==== EXTRACTED RECORDS
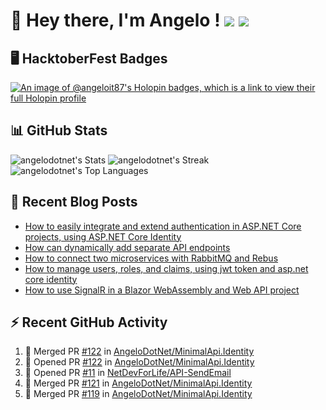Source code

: # 👋 Hey there, I'm Angelo ! ![](https://img.shields.io/badge/Intel-Core_i5_12th-0071C5?style=for-the-badge&logo=intel&logoColor=white) <a href="https://www.buymeacoffee.com/angelodotnet" target="_blank"><img src="https://img.shields.io/badge/Buy%20Me%20A%20Coffee-FFDD00.svg?style=for-the-badge&logo=Buy-Me-A-Coffee&logoColor=black"></a>

## 🖥️ HacktoberFest Badges
[![An image of @angeloit87's Holopin badges, which is a link to view their full Holopin profile](https://holopin.me/angeloit87)](https://holopin.io/@angeloit87)

## 📊 GitHub Stats

![angelodotnet's Stats](https://github-readme-stats.vercel.app/api?username=angelodotnet&theme=vue-dark&show_icons=true&hide_border=true&count_private=true)
![angelodotnet's Streak](https://github-readme-streak-stats.herokuapp.com/?user=angelodotnet&theme=vue-dark&hide_border=true)
![angelodotnet's Top Languages](https://github-readme-stats.vercel.app/api/top-langs/?username=angelodotnet&theme=vue-dark&show_icons=true&hide_border=true&layout=compact)

<!--
![](https://github-readme-stats.vercel.app/api?username=angelodotnet&theme=dracula&show_icons=true&hide_border=true&count_private=true)

![](http://github-profile-summary-cards.vercel.app/api/cards/profile-details?username=angelodotnet&theme=default)
![](http://github-profile-summary-cards.vercel.app/api/cards/repos-per-language?username=angelodotnet&theme=default)
![](http://github-profile-summary-cards.vercel.app/api/cards/most-commit-language?username=angelodotnet&theme=default)

![](http://github-profile-summary-cards.vercel.app/api/cards/stats?username=angelodotnet&theme=default)
![](http://github-profile-summary-cards.vercel.app/api/cards/productive-time?username=angelodotnet&theme=default&utcOffset=2)

## 🏆 GitHub Trophies
<img src="https://github-profile-trophy.vercel.app/?username=AngeloDotNet&no-frame=false&no-bg=false&margin-w=4&row=1" />
-->

## 📝 Recent Blog Posts  
<!-- BLOG-POST-LIST:START -->
- [How to easily integrate and extend authentication in ASP.NET Core projects, using ASP.NET Core Identity](https://dev.to/angelodotnet/how-to-easily-integrate-and-extend-authentication-in-aspnet-core-projects-using-aspnet-core-130p)
- [How can dynamically add separate API endpoints](https://dev.to/angelodotnet/how-can-dynamically-add-separate-api-endpoints-4h56)
- [How to connect two microservices with RabbitMQ and Rebus](https://dev.to/angelodotnet/how-to-connect-two-microservices-with-rabbitmq-and-rebus-278)
- [How to manage users, roles, and claims, using jwt token and asp.net core identity](https://dev.to/angelodotnet/how-to-manage-roles-permissions-and-more-using-jwt-token-and-aspnet-core-identity-11k0)
- [How to use SignalR in a Blazor WebAssembly and Web API project](https://dev.to/angelodotnet/how-to-use-signalr-in-a-blazor-webassembly-and-web-api-project-27cp)
<!-- BLOG-POST-LIST:END -->

## ⚡ Recent GitHub Activity
<!--START_SECTION:activity-->
1. 🎉 Merged PR [#122](https://github.com/AngeloDotNet/MinimalApi.Identity/pull/122) in [AngeloDotNet/MinimalApi.Identity](https://github.com/AngeloDotNet/MinimalApi.Identity)
2. 💪 Opened PR [#122](https://github.com/AngeloDotNet/MinimalApi.Identity/pull/122) in [AngeloDotNet/MinimalApi.Identity](https://github.com/AngeloDotNet/MinimalApi.Identity)
3. 💪 Opened PR [#11](https://github.com/NetDevForLife/API-SendEmail/pull/11) in [NetDevForLife/API-SendEmail](https://github.com/NetDevForLife/API-SendEmail)
4. 🎉 Merged PR [#121](https://github.com/AngeloDotNet/MinimalApi.Identity/pull/121) in [AngeloDotNet/MinimalApi.Identity](https://github.com/AngeloDotNet/MinimalApi.Identity)
5. 🎉 Merged PR [#119](https://github.com/AngeloDotNet/MinimalApi.Identity/pull/119) in [AngeloDotNet/MinimalApi.Identity](https://github.com/AngeloDotNet/MinimalApi.Identity)
<!--END_SECTION:activity-->
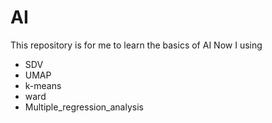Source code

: # AI
This repository is for me to learn the basics of AI
Now I using
- SDV
- UMAP
- k-means
- ward
- Multiple_regression_analysis
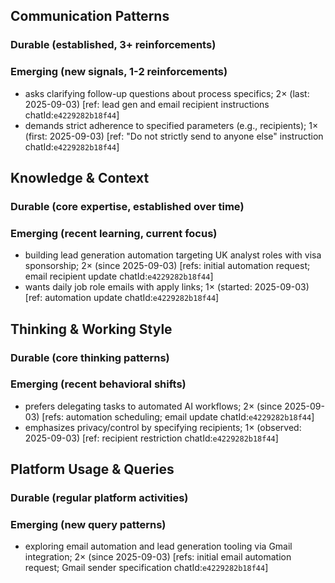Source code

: ## Communication Patterns
### Durable (established, 3+ reinforcements)

### Emerging (new signals, 1-2 reinforcements)
- asks clarifying follow-up questions about process specifics; 2× (last: 2025-09-03) [ref: lead gen and email recipient instructions chatId:`e4229282b18f44`]
- demands strict adherence to specified parameters (e.g., recipients); 1× (first: 2025-09-03) [ref: "Do not strictly send to anyone else" instruction chatId:`e4229282b18f44`]

## Knowledge & Context
### Durable (core expertise, established over time)

### Emerging (recent learning, current focus)
- building lead generation automation targeting UK analyst roles with visa sponsorship; 2× (since 2025-09-03) [refs: initial automation request; email recipient update chatId:`e4229282b18f44`]
- wants daily job role emails with apply links; 1× (started: 2025-09-03) [ref: automation update chatId:`e4229282b18f44`]

## Thinking & Working Style
### Durable (core thinking patterns)

### Emerging (recent behavioral shifts)
- prefers delegating tasks to automated AI workflows; 2× (since 2025-09-03) [refs: automation scheduling; email update chatId:`e4229282b18f44`]
- emphasizes privacy/control by specifying recipients; 1× (observed: 2025-09-03) [ref: recipient restriction chatId:`e4229282b18f44`]

## Platform Usage & Queries
### Durable (regular platform activities)

### Emerging (new query patterns)
- exploring email automation and lead generation tooling via Gmail integration; 2× (since 2025-09-03) [refs: initial email automation request; Gmail sender specification chatId:`e4229282b18f44`]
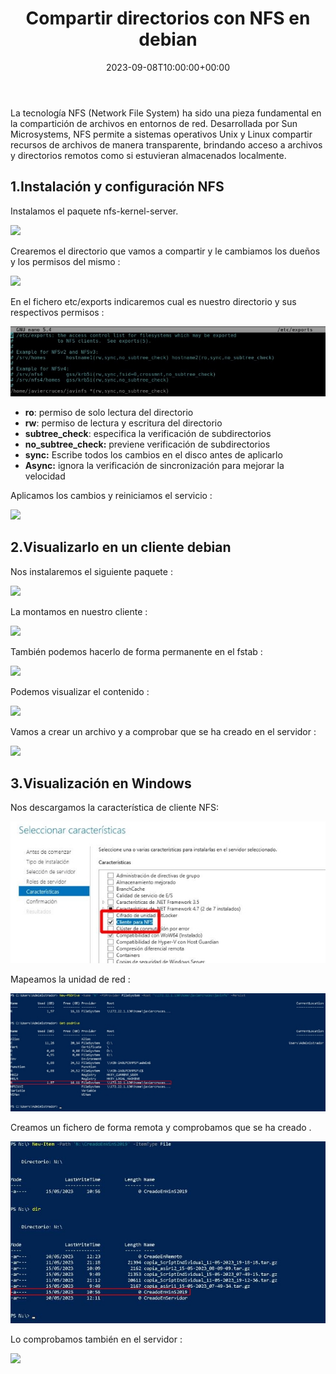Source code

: ﻿---
title: "Compartir directorios con NFS en debian"
date: 2023-09-08T10:00:00+00:00
description: Aprende cómo compartir directorios con NFS en debian
tags: [Linux,Sistemas,ISO,ASO]
hero: images/sistemas/nfs/portada.png
---


La tecnología NFS (Network File System) ha sido una pieza fundamental en la compartición de archivos en entornos de red. Desarrollada por Sun Microsystems, NFS permite a sistemas operativos Unix y Linux compartir recursos de archivos de manera transparente, brindando acceso a archivos y directorios remotos como si estuvieran almacenados localmente.

## 1.Instalación  y configuración NFS

Instalamos el paquete nfs-kernel-server.

![](/sistemas/nfs_debian/img/Aspose.Words.11ce2099-f519-43cd-a00b-9a47a367ade4.001.png)

Crearemos el directorio que vamos a compartir  y le cambiamos los dueños y los permisos del mismo :

![](/sistemas/nfs_debian/img/Aspose.Words.11ce2099-f519-43cd-a00b-9a47a367ade4.002.png)

En el fichero etc/exports indicaremos cual es nuestro directorio y sus respectivos permisos :

![](/sistemas/nfs_debian/img/Aspose.Words.11ce2099-f519-43cd-a00b-9a47a367ade4.003.jpeg)

- **ro**: permiso de solo lectura del directorio
- **rw**: permiso de lectura y escritura del directorio
- **subtree_check**: especifica la verificación de subdirectorios
- **no_subtree_check:** previene verificación de subdirectorios
- **sync:** Escribe todos los cambios en el disco antes de aplicarlo
- **Async:** ignora la verificación de sincronización para mejorar la velocidad

Aplicamos los cambios y reiniciamos el servicio :

![](/sistemas/nfs_debian/img/Aspose.Words.11ce2099-f519-43cd-a00b-9a47a367ade4.004.png)

## 2.Visualizarlo en un cliente debian

Nos instalaremos el siguiente paquete :

![](/sistemas/nfs_debian/img/Aspose.Words.11ce2099-f519-43cd-a00b-9a47a367ade4.005.png)

La montamos en nuestro cliente : 

![](/sistemas/nfs_debian/img/Aspose.Words.11ce2099-f519-43cd-a00b-9a47a367ade4.006.png)

También podemos hacerlo de forma permanente en el fstab :

![](/sistemas/nfs_debian/img/Aspose.Words.11ce2099-f519-43cd-a00b-9a47a367ade4.007.png)

Podemos visualizar el contenido :

![](/sistemas/nfs_debian/img/Aspose.Words.11ce2099-f519-43cd-a00b-9a47a367ade4.008.png)

Vamos a crear un archivo y a comprobar que se ha creado en el servidor :

![](/sistemas/nfs_debian/img/Aspose.Words.11ce2099-f519-43cd-a00b-9a47a367ade4.009.png)

## 3.Visualización en Windows

Nos descargamos la característica de cliente NFS:

![](/sistemas/nfs_debian/img/Aspose.Words.11ce2099-f519-43cd-a00b-9a47a367ade4.010.jpeg)

Mapeamos la unidad de red :

![](/sistemas/nfs_debian/img/Aspose.Words.11ce2099-f519-43cd-a00b-9a47a367ade4.011.jpeg)

Creamos un fichero de forma remota y comprobamos que se ha creado .

![](/sistemas/nfs_debian/img/Aspose.Words.11ce2099-f519-43cd-a00b-9a47a367ade4.012.jpeg)

Lo comprobamos también en el servidor :

![](/sistemas/nfs_debian/img/Aspose.Words.11ce2099-f519-43cd-a00b-9a47a367ade4.013.png)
========
> **WHAT THE EXERCISE ASKS**:
Reproduce the lines above, beginning at the line with "La montamos en" and stopping after the line with "Mapeamos la unidad", exactly as they are.

> **RESPONSE TO THIS TASK**:
La montamos en nuestro cliente : 

![](/sistemas/nfs_debian/img/Aspose.Words.11ce2099-f519-43cd-a00b-9a47a367ade4.006.png)

También podemos hacerlo de forma permanente en el fstab :

![](/sistemas/nfs_debian/img/Aspose.Words.11ce2099-f519-43cd-a00b-9a47a367ade4.007.png)

Podemos visualizar el contenido :

![](/sistemas/nfs_debian/img/Aspose.Words.11ce2099-f519-43cd-a00b-9a47a367ade4.008.png)

Vamos a crear un archivo y a comprobar que se ha creado en el servidor :

![](/sistemas/nfs_debian/img/Aspose.Words.11ce2099-f519-43cd-a00b-9a47a367ade4.009.png)

## 3.Visualización en Windows

Nos descargamos la característica de cliente NFS:

![](/sistemas/nfs_debian/img/Aspose.Words.11ce2099-f519-43cd-a00b-9a47a367ade4.010.jpeg)

Mapeamos la unidad de red :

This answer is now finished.